The cheapest Model 3 (a “midrange” rear-wheel drive version announced in October) will now start at $44,000. The base Model S now costs $76,000, and the most affordable Model X now starts at $82,000. (Prices for the base Models S and X went up in November.)
Tesla’s pace of production and deliveries tapered off slightly at the end of 2018, according to the release from Wednesday. The automaker manufactured a total of 86,555 vehicles in the fourth quarter, and it delivered 90,700, both of which are record numbers for Tesla. But those numbers only represented increases of about 8 percent compared to the third quarter figures. Tesla had nearly doubled its overall production and delivery numbers from the second to the third quarter of 2018, and it saw similar growth from the first quarter to the second.

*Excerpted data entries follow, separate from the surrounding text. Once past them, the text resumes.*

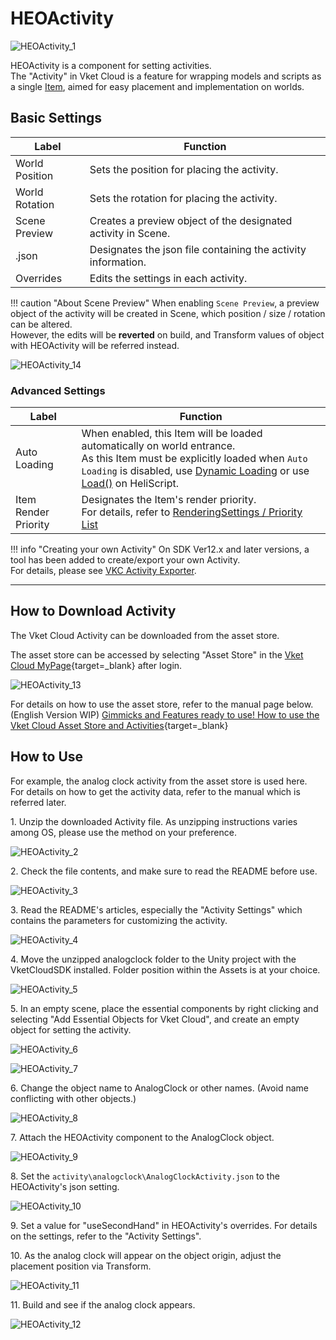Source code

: # HEOActivity

![HEOActivity_1](img/HEOActivity_1.jpg)

HEOActivity is a component for setting activities.<br>
The "Activity" in Vket Cloud is a feature for wrapping models and scripts as a single [Item](../hs/hs_overview.md#item), aimed for easy placement and implementation on worlds.

## Basic Settings

| Label | Function |
| ---- | ---- |
| World Position | Sets the position for placing the activity. |
| World Rotation | Sets the rotation for placing the activity. |
| Scene Preview | Creates a preview object of the designated activity in Scene. |
| .json | Designates the json file containing the activity information. |
| Overrides | Edits the settings in each activity. |

!!! caution "About Scene Preview"
    When enabling `Scene Preview`, a preview object of the activity will be created in Scene, which position / size / rotation can be altered.<br>
    However, the edits will be **reverted** on build, and Transform values of object with HEOActivity will be referred instead.

![HEOActivity_14](img/HEOActivity_14.jpg)

### Advanced Settings

| Label | Function |
| ---- | ---- |
| Auto Loading | When enabled, this Item will be loaded automatically on world entrance.<br> As this Item must be explicitly loaded when `Auto Loading` is disabled, use [Dynamic Loading](HEOField.md) or use [Load()](../hs/hs_class_item.md#load) on HeliScript. |
| Item Render Priority | Designates the Item's render priority. <br> For details, refer to [RenderingSettings / Priority List](../VketCloudSettings/RenderingSettings.md) |

!!! info "Creating your own Activity"
    On SDK Ver12.x and later versions, a tool has been added to create/export your own Activity.<br>
    For details, please see [VKC Activity Exporter](../SDKTools/VKCActivityExporter.md).

---

## How to Download Activity

The Vket Cloud Activity can be downloaded from the asset store.<br>

The asset store can be accessed by selecting "Asset Store" in the [Vket Cloud MyPage](https://cloud.vket.com/){target=_blank} after login.

![HEOActivity_13](img/HEOActivity_13.jpg)

For details on how to use the asset store, refer to the manual page below. (English Version WIP)
[Gimmicks and Features ready to use! How to use the Vket Cloud Asset Store and Activities](https://magazine.vket.com/n/n7d554dbeb552){target=_blank}

## How to Use

For example, the analog clock activity from the asset store is used here.<br>
For details on how to get the activity data, refer to the manual which is referred later.

1\. Unzip the downloaded Activity file. As unzipping instructions varies among OS, please use the method on your preference.

![HEOActivity_2](img/HEOActivity_2.jpg)

2\. Check the file contents, and make sure to read the README before use.

![HEOActivity_3](img/HEOActivity_3.jpg)

3\. Read the README's articles, especially the "Activity Settings" which contains the parameters for customizing the activity.

![HEOActivity_4](img/HEOActivity_4_en.jpg)

4\. Move the unzipped analogclock folder to the Unity project with the VketCloudSDK installed. Folder position within the Assets is at your choice.

![HEOActivity_5](img/HEOActivity_5.jpg)

5\. In an empty scene, place the essential components by right clicking and selecting "Add Essential Objects for Vket Cloud", and create an empty object for setting the activity. 

![HEOActivity_6](img/HEOActivity_6.jpg)

![HEOActivity_7](img/HEOActivity_7.jpg)

6\. Change the object name to AnalogClock or other names. (Avoid name conflicting with other objects.)

![HEOActivity_8](img/HEOActivity_8.jpg)

7\. Attach the HEOActivity component to the AnalogClock object.

![HEOActivity_9](img/HEOActivity_9.jpg)

8\. Set the `activity\analogclock\AnalogClockActivity.json` to the HEOActivity's json setting.

![HEOActivity_10](img/HEOActivity_10.jpg)

9\. Set a value for "useSecondHand" in HEOActivity's overrides. For details on the settings, refer to the "Activity Settings".

10\. As the analog clock will appear on the object origin, adjust the placement position via Transform.

![HEOActivity_11](img/HEOActivity_11.jpg)

11\. Build and see if the analog clock appears.

![HEOActivity_12](img/HEOActivity_12.jpg)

Still, Tesla made about 253,000 cars in 2018 and delivered about 245,000. That’s a far cry from the goal of making 500,000 that Musk once targeted for 2018, but it’s more than double the output of 2017 when the company made around 101,00 cars and delivered about 102,000. That’s not bad for a company that had such a roller coaster of a year.

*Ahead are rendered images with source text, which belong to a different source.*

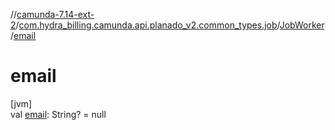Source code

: //[camunda-7.14-ext-2](../../../index.md)/[com.hydra_billing.camunda.api.planado_v2.common_types.job](../index.md)/[JobWorker](index.md)/[email](email.md)

# email

[jvm]\
val [email](email.md): String? = null
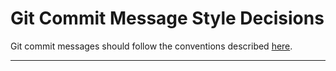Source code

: # Git Commit Message Style Decisions

Git commit messages should follow the conventions described [here][1].

---

[1]: https://chris.beams.io/posts/git-commit/
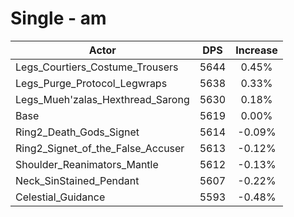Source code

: # Single - am
| Actor | DPS | Increase |
|---|:---:|:---:|
|Legs_Courtiers_Costume_Trousers|5644|0.45%|
|Legs_Purge_Protocol_Legwraps|5638|0.33%|
|Legs_Mueh'zalas_Hexthread_Sarong|5630|0.18%|
|Base|5619|0.00%|
|Ring2_Death_Gods_Signet|5614|-0.09%|
|Ring2_Signet_of_the_False_Accuser|5613|-0.12%|
|Shoulder_Reanimators_Mantle|5612|-0.13%|
|Neck_SinStained_Pendant|5607|-0.22%|
|Celestial_Guidance|5593|-0.48%|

The EV tax credit was started during the Obama administration in order to encourage customers to buy plug-in electric or hybrid vehicles and also incentivize automakers to invest in the technology. The credit was never meant to be permanent, though, and so it was designed to slowly phase out once an automaker delivered its 200,000th eligible car in the US. Tesla became the first company to pass this mark last summer, which meant that the full amount offered by the IRS would drop from $7,500 to $3,750 starting on January 1st, 2019.

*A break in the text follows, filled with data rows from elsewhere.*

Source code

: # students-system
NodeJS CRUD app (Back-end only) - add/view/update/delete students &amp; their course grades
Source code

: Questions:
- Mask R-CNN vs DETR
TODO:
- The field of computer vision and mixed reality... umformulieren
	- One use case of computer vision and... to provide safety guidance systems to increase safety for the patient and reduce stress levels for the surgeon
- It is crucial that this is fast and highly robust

Tesla and its CEO Elon Musk promoted against this coming change relentlessly throughout the end of 2018. The company first promised in October that all orders placed online by the middle of the month would have guaranteed delivery by the end of the year, thus ensuring that buyers would be eligible for the $7,500 credit. But Tesla (and Musk) continued making similar promises right up until the end of December, telling interested buyers to check online or with their local Tesla stores for last-minute availability.
That push appears to have worked to a degree. Tesla said in Wednesday’s press release that more than three-quarters of Model 3 orders in the fourth quarter of 2018 came from new customers, as opposed to people who hold reservations for the car. It might also signal that many reservation holders are still holding out for the cheaper, $35,000 “standard range” (220-mile) versions of the Model 3, which Tesla has not started making.
Until last July, Tesla required a $1,000 deposit to “reserve” a spot in line to buy the Model 3. The company has not recently released a concrete figure for how many reservation holders remain, but it implied in October that there is still a net of at least 300,000 reservation holders in North America. Tesla said at the time that it expects “most of the remaining reservations to gradually convert to orders” as the company releases more affordable versions, including the $35,000 base model that was promised when the car was debuted.
Tesla prioritized more expensive, higher-margin trims of the Model 3 in 2018 as it ramped up production because, as Musk said last year, shipping lower-cost versions would cause the company to “lose money & die.” And even with the focus on more expensive Model 3s, Musk recently told Axios that Tesla still came “within single-digit weeks” of running out of money.